A Conversation with Jeff Foxworthy

A Conversation with Jeff Foxworthy

Interview with the Blue Collar Comedian, Coming to Seneca Allegany Casino, April 22nd


If I said the line, “You might be a redneck if…”, there’s only one person most people would automatically have in their mind - Jeff Foxworthy. There is no mistaking those oh-so-funny one liners or the warm southern accent when they’re delivered.

Foxworthy has been a staple in the comedy world for decades now and is still selling out shows all over the country. Making a stop at the Seneca Allegany Casino for one show only on Saturday, April 22, the comedian continues bringing the laughs that we all need right now and considers it the best job in the world.

I had a chance to talk with him recently (well… talk in between the laughter), and I got the chance to, as he put it, have a fun conversation - not an interview - which he said he thoroughly enjoyed. Foxworthy is like comfort food. Warm, inviting and addicting.

The comedian’s career started back in 1984 when he was working at IBM and a bunch of co-workers entered him into a stand-up comedy competition against working comedians, not amateurs, at a local comedy club. He won the competition, which was his first time on stage and the rest as they say - you got it - is history. From there he garnered much success as a stand-up comedian and has become the largest selling comedy recording artist in history by talking about and identifying with America’s blue collar nation. His first comedy album, “You Might Be A Redneck If…”, released in 1993 sold more than three million copies by 1996.

His most popular bit, “You Might Be A Redneck If…” is still a favorite, not by just fans and audiences everywhere, but by other comedians. Teaming up with comedians Larry The Cable Guy, Bill Engvall and Ron White in the early 2000’s, they traveled coast to coast for three full years bringing their Blue Collar Comedy Tour to sold out venues wherever they went.

Foxworthy has continued his comedy success through TV specials and shows, radio shows, producing, hosting game shows and writing, authoring 26 books and counting. As an enthusiast of the outdoors, this multi-talented entertainer has his own online company, Foxworthy Outdoors, which has Foxworthy-brand hunting and outdoor products, as well as webisodes documenting his friends’ hunting, fishing and land conservation journeys.

Our conversation was so much fun and I got many thoughts about his life, but I think the thing that means the most to him is his fans that have been with him through the years and he truly feels blessed and thankful for the life he has because of them. I think he summed it up perfectly saying, “At the end of the night if they’re walking out saying, ‘Oh my God I can’t remember the last time I laughed like that’, it was worth every bit of effort to me.”

For more on Jeff Foxworthy visit jefffoxworthy.com. For tickets and show info visit senecacasinos.com and click on Seneca Allegany.

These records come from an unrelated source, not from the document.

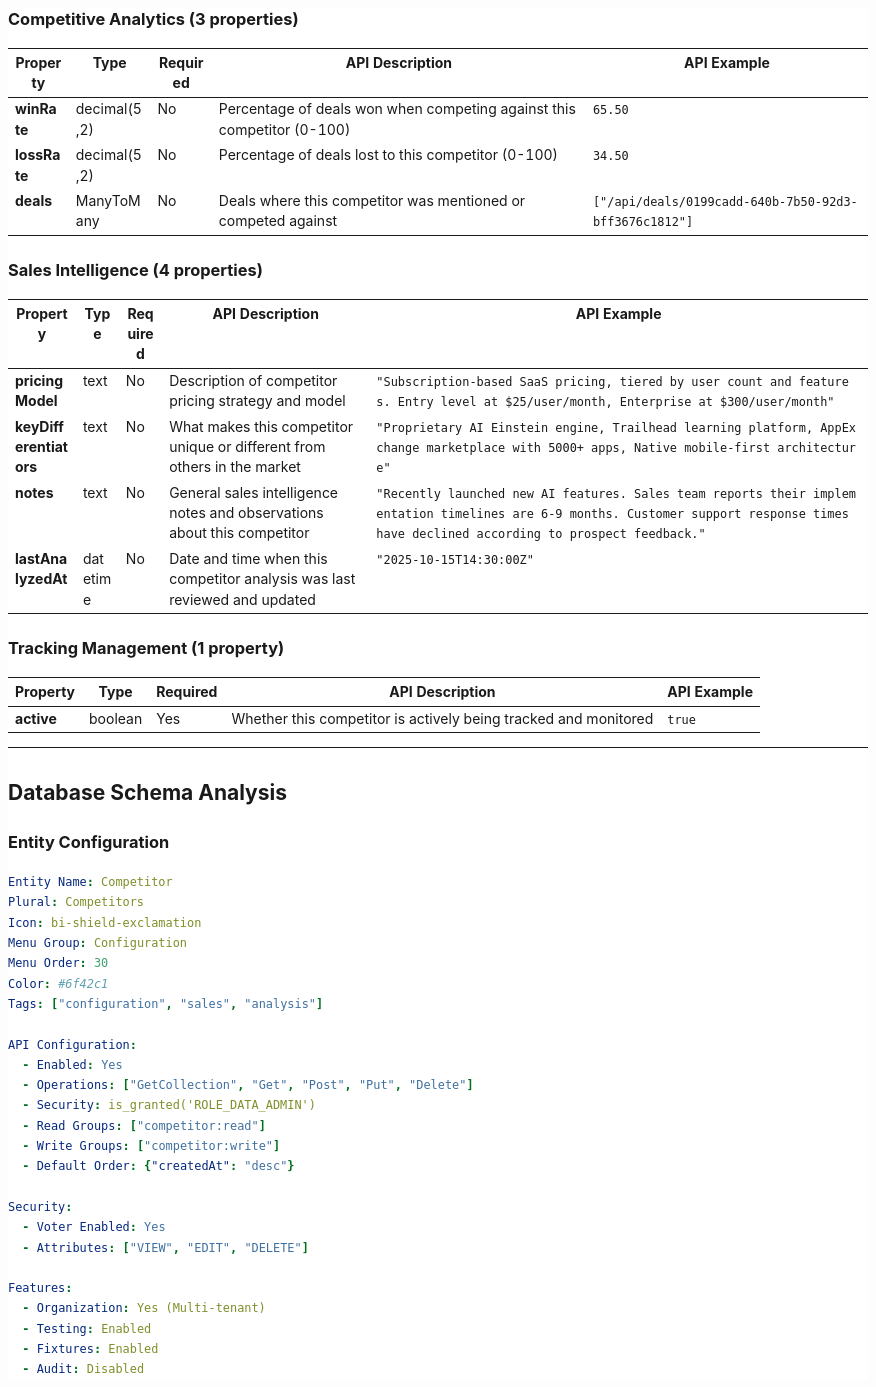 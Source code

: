 ### Competitive Analytics (3 properties)
| Property | Type | Required | API Description | API Example |
|----------|------|----------|-----------------|-------------|
| **winRate** | decimal(5,2) | No | Percentage of deals won when competing against this competitor (0-100) | `65.50` |
| **lossRate** | decimal(5,2) | No | Percentage of deals lost to this competitor (0-100) | `34.50` |
| **deals** | ManyToMany | No | Deals where this competitor was mentioned or competed against | `["/api/deals/0199cadd-640b-7b50-92d3-bff3676c1812"]` |

### Sales Intelligence (4 properties)
| Property | Type | Required | API Description | API Example |
|----------|------|----------|-----------------|-------------|
| **pricingModel** | text | No | Description of competitor pricing strategy and model | `"Subscription-based SaaS pricing, tiered by user count and features. Entry level at $25/user/month, Enterprise at $300/user/month"` |
| **keyDifferentiators** | text | No | What makes this competitor unique or different from others in the market | `"Proprietary AI Einstein engine, Trailhead learning platform, AppExchange marketplace with 5000+ apps, Native mobile-first architecture"` |
| **notes** | text | No | General sales intelligence notes and observations about this competitor | `"Recently launched new AI features. Sales team reports their implementation timelines are 6-9 months. Customer support response times have declined according to prospect feedback."` |
| **lastAnalyzedAt** | datetime | No | Date and time when this competitor analysis was last reviewed and updated | `"2025-10-15T14:30:00Z"` |

### Tracking Management (1 property)
| Property | Type | Required | API Description | API Example |
|----------|------|----------|-----------------|-------------|
| **active** | boolean | Yes | Whether this competitor is actively being tracked and monitored | `true` |

---

## Database Schema Analysis

### Entity Configuration
```yaml
Entity Name: Competitor
Plural: Competitors
Icon: bi-shield-exclamation
Menu Group: Configuration
Menu Order: 30
Color: #6f42c1
Tags: ["configuration", "sales", "analysis"]

API Configuration:
  - Enabled: Yes
  - Operations: ["GetCollection", "Get", "Post", "Put", "Delete"]
  - Security: is_granted('ROLE_DATA_ADMIN')
  - Read Groups: ["competitor:read"]
  - Write Groups: ["competitor:write"]
  - Default Order: {"createdAt": "desc"}

Security:
  - Voter Enabled: Yes
  - Attributes: ["VIEW", "EDIT", "DELETE"]

Features:
  - Organization: Yes (Multi-tenant)
  - Testing: Enabled
  - Fixtures: Enabled
  - Audit: Disabled
```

A CONVERSATION WITH JEFF FOXWORTHY

HULICK: You’re doing a show on April 22 at Seneca Allegany Casino. Do you have a Buffalo or western New York connection?

FOXWORTHY: Through the years I’ve been up there a lot and I think it’s because it’s more like a blue collar city. I remember thinking the first time I played there that I’m a kid from the south, and I wondered is this going to work? And when I got there I was thinking hey they’re just like we are in the south with a different accent. (laughs)

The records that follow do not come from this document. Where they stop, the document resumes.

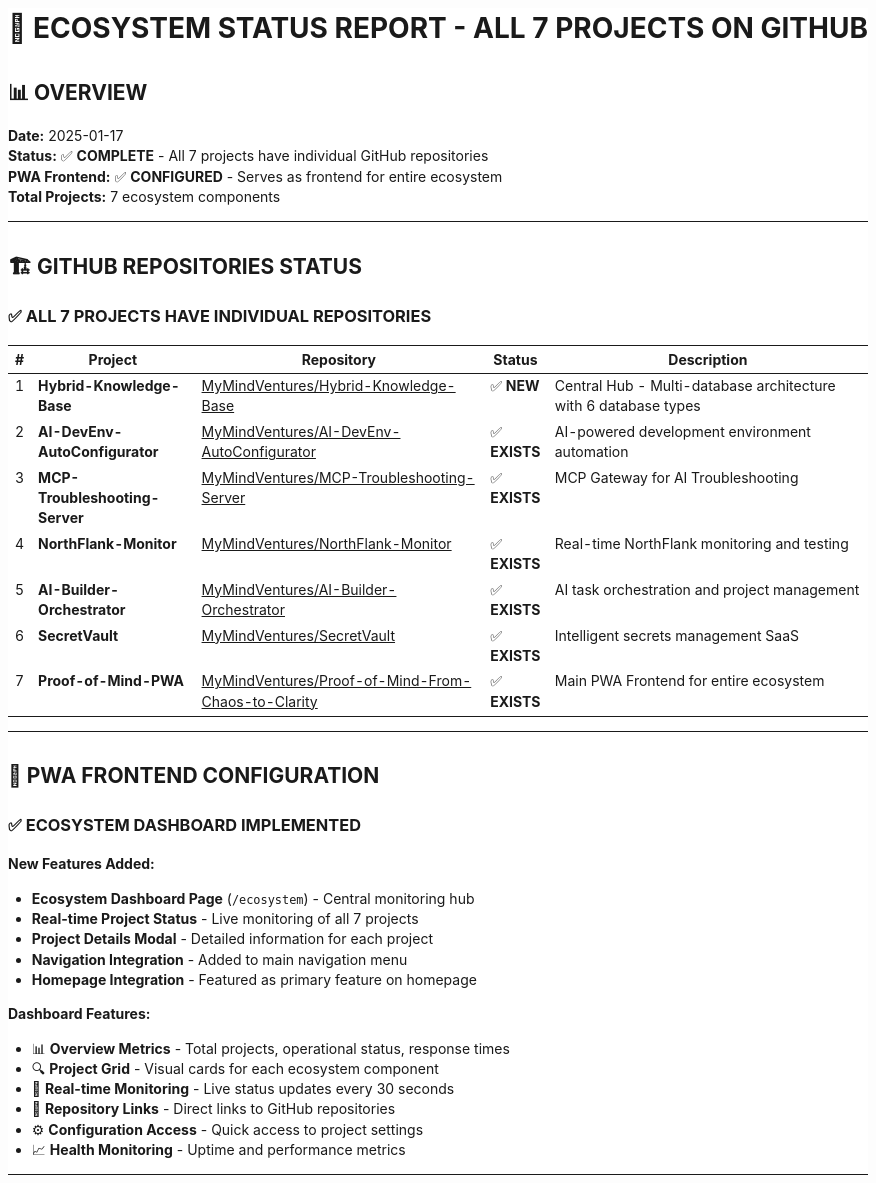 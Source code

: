 # 🚀 ECOSYSTEM STATUS REPORT - ALL 7 PROJECTS ON GITHUB

## 📊 OVERVIEW

**Date:** 2025-01-17  
**Status:** ✅ **COMPLETE** - All 7 projects have individual GitHub repositories  
**PWA Frontend:** ✅ **CONFIGURED** - Serves as frontend for entire ecosystem  
**Total Projects:** 7 ecosystem components

---

## 🏗️ GITHUB REPOSITORIES STATUS

### ✅ **ALL 7 PROJECTS HAVE INDIVIDUAL REPOSITORIES**

| #   | Project                        | Repository                                                                                                                  | Status        | Description                                                     |
| --- | ------------------------------ | --------------------------------------------------------------------------------------------------------------------------- | ------------- | --------------------------------------------------------------- |
| 1   | **Hybrid-Knowledge-Base**      | [MyMindVentures/Hybrid-Knowledge-Base](https://github.com/MyMindVentures/Hybrid-Knowledge-Base)                             | ✅ **NEW**    | Central Hub - Multi-database architecture with 6 database types |
| 2   | **AI-DevEnv-AutoConfigurator** | [MyMindVentures/AI-DevEnv-AutoConfigurator](https://github.com/MyMindVentures/AI-DevEnv-AutoConfigurator)                   | ✅ **EXISTS** | AI-powered development environment automation                   |
| 3   | **MCP-Troubleshooting-Server** | [MyMindVentures/MCP-Troubleshooting-Server](https://github.com/MyMindVentures/MCP-Troubleshooting-Server)                   | ✅ **EXISTS** | MCP Gateway for AI Troubleshooting                              |
| 4   | **NorthFlank-Monitor**         | [MyMindVentures/NorthFlank-Monitor](https://github.com/MyMindVentures/NorthFlank-Monitor)                                   | ✅ **EXISTS** | Real-time NorthFlank monitoring and testing                     |
| 5   | **AI-Builder-Orchestrator**    | [MyMindVentures/AI-Builder-Orchestrator](https://github.com/MyMindVentures/AI-Builder-Orchestrator)                         | ✅ **EXISTS** | AI task orchestration and project management                    |
| 6   | **SecretVault**                | [MyMindVentures/SecretVault](https://github.com/MyMindVentures/SecretVault)                                                 | ✅ **EXISTS** | Intelligent secrets management SaaS                             |
| 7   | **Proof-of-Mind-PWA**          | [MyMindVentures/Proof-of-Mind-From-Chaos-to-Clarity](https://github.com/MyMindVentures/Proof-of-Mind-From-Chaos-to-Clarity) | ✅ **EXISTS** | Main PWA Frontend for entire ecosystem                          |

---

## 🎯 PWA FRONTEND CONFIGURATION

### ✅ **ECOSYSTEM DASHBOARD IMPLEMENTED**

**New Features Added:**

- **Ecosystem Dashboard Page** (`/ecosystem`) - Central monitoring hub
- **Real-time Project Status** - Live monitoring of all 7 projects
- **Project Details Modal** - Detailed information for each project
- **Navigation Integration** - Added to main navigation menu
- **Homepage Integration** - Featured as primary feature on homepage

**Dashboard Features:**

- 📊 **Overview Metrics** - Total projects, operational status, response times
- 🔍 **Project Grid** - Visual cards for each ecosystem component
- 📡 **Real-time Monitoring** - Live status updates every 30 seconds
- 🔗 **Repository Links** - Direct links to GitHub repositories
- ⚙️ **Configuration Access** - Quick access to project settings
- 📈 **Health Monitoring** - Uptime and performance metrics

---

HULICK: (laughs) Your jokes about upstate New York are hysterical. You have hit the nail on the head - the ones on the weather and how we handle it especially. My husband and I were heading to the store recently and it was 41 degrees and I said to my husband to be on the lookout for shorts and sandals. (laughs)

FOXWORTHY: (laughs) No kidding! And they do do that. (laughs) There’s always that guy that’s got shorts and a hoodie on and it’s like 12 degrees and I’m like… dude! Aren’t you cold? He’s like no I ain’t cold. (laughs) That’s not normal… it’s not OK!

HULICK: (laughs) My brother moved up here from Ohio and I warned him about the snow and the long winters and of course it’s impossible to make someone understand it. They have to experience it themselves.

FOXWORTHY: Well yeah. It depends on what you’re used to, because if we get a half inch of snow here in Georgia there will be 100,000 people dead! (laughs) We don’t have snow plows and all that stuff. I always say when we get an inch of snow you know in New York they got the TV on watching all of us driving into the ditch and walking home.

HULICK: (laughs) That’s too funny. You’ve done so many things in your career… stand-up, TV, producing, radio, you’ve written books... plus you have your own outdoor company. If you had to pick one of those things, what would you like to do the most?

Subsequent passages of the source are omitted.